Archie Shepp
Let My People Go (Archieball)
Contact Sam McAllister about Archie Shepp
There comes a time when musical expression flows directly from the soul—unimpeded, unfiltered. Unmasked. A point when the modes of expression—the way a person plays and sings, the way he walks and talks and even wears his hat—are all on the same wavelength, all drawing from the same inner spirit. Their music reveals not just who the individual musician might be, but reflects who we all are. Message, music, and identity weave together into one.
Archie Shepp, more than sixty years into a career of supreme dedication, has devoted a lifetime to this idea of spiritual singularity. His vast discography is peppered with moments of deep connection: small ensembles and big bands. Significant studio projects and equally historic live performances, as sideman, leader, and very often, collaborator.
A special thread connects the saxophone/piano duets and makes them standout, Shepp’s meetings with such greats as Horace Parlan, Joachim Kühn, Mal Waldron, Jasper Van’t Hof, and Abdullah Ibrahim (back when he went as Dollar Brand.) Four hands, two instruments, one common statement. Shepp has found a way to consistently excel in this space, as a speaker and as a listener. Much of it has to do with the intensity of the interaction between the two voices, how that space allows the dialogue to stand out. Shepp, in all these instances, has elevated it further: developing these conversations with just the right amount of form and freedom.
Neither Shepp nor Jason Moran are old, and neither are they young—except in spirit and delight. Moran is the more recent arrival, and he’s no new kid on the block. They carry age and experience in their playing as much as a youthful fascination with the songs and forms that define this tradition we call jazz. Let My People Go is the timely title of this collection, but when has that message not been relevant? Now, sadly, as ever.
This is their first recording together, a gathering of duet performances from 2017 and 2018, chronicling a relationship that can sound like the intimate huddling of two old friends: whispered asides, excited exclamations, utterances coinciding with practiced harmony, followed by bursts of laughter. “Ain’t misbehavin’!” cries out one. “Waahhhh!!”, says the other. (That’s really Shepp speaking both parts—but you get the idea.)
Shepp and Moran first met backstage at Belgium’s annual JazzMiddelheim Festival in 2015; I’m proud to say I was there, having interviewed them separately, watching them talk for the first time, feeling the mutual respect that was there from the outset. In five quick years, their friendship has grown, and they have cultivated the chances to perform together: co-headlining or as guests on each other’s gigs, in Europe and the U.S., sometimes with a rhythm section and singers, and as often, just the two of them. The performances herein stem from two encounters: “Motherless Child”, “He Cares”, “Slow Drag”, and “Isfahan” from a gig at Paris’s annual Jazz à la Villette festival in 2017, and the remaining tracks from the 2018 edition of the Enjoy Jazz Festival in Mannheim, Germany.

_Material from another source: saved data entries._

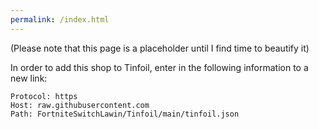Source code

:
 ```yaml
---
permalink: /index.html
---
```

(Please note that this page is a placeholder until I find time to beautify it)

In order to add this shop to Tinfoil, enter in the following information to a new link:

```
Protocol: https
Host: raw.githubusercontent.com
Path: FortniteSwitchLawin/Tinfoil/main/tinfoil.json
```
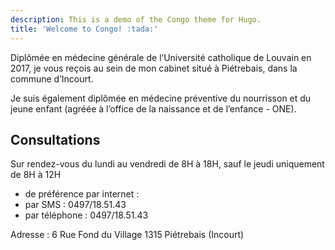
 ```yaml
---
description: This is a demo of the Congo theme for Hugo.
title: 'Welcome to Congo! :tada:'
---
```


Diplômée en médecine générale de l’Université catholique de Louvain en 2017, je vous reçois au sein de mon cabinet situé à Piétrebais, dans la commune d’Incourt.

Je suis également diplômée en médecine préventive du nourrisson et du jeune enfant (agréée à l’office de la naissance et de l’enfance - ONE).

## Consultations

Sur rendez-vous du lundi au vendredi de 8H à 18H, sauf le jeudi uniquement de 8H à 12H

- de préférence par internet :
- par SMS : 0497/18.51.43
- par téléphone : 0497/18.51.43

Adresse : 6 Rue Fond du Village 1315 Piétrebais (Incourt)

Let My People Go offers ample evidence of Shepp and Moran’s consanguinity. Both were born in the deep South, raised up in the sound of the blues and black gospel: Shepp in Fort Lauderdale, Florida, and Moran in Houston, Texas. Both fell in love with jazz and other forms of cultural expression, and followed their muses north. Shepp pursued a degree in drama at Goddard College in Vermont, while playing saxophone and writing poetry; Moran, years later, focused on classical and jazz piano at Manhattan School of Music. Both developed an ever-expanding appreciation of pioneers like Duke Ellington, Fats Waller, and Thelonious Monk, with an ear for contemporary styles: Shepp with 1960s Free Jazz, and Moran with Hip Hop of the late ‘80s through today. Tellingly, neither has limited their appreciation or their own modes of expression to just one style or age. Even as they maintain their own individual approaches, their mutual ardor for the African American cultural tradition embraces all leaves, branches, and—especially—its roots.
Love and pride and an abiding sense of message-giving that defies years and categories. That’s the essence of these performances. There’s an old African-American proverb that says, “The spirit will not descend without a song.” Let My People Go is a supreme example of this idea. In this music, one can hear how, when two deeply connected souls meet, the message in the music is clarified and amplified, how its power is increased exponentially. Listen to what they say to each other, and what their music has to say to us.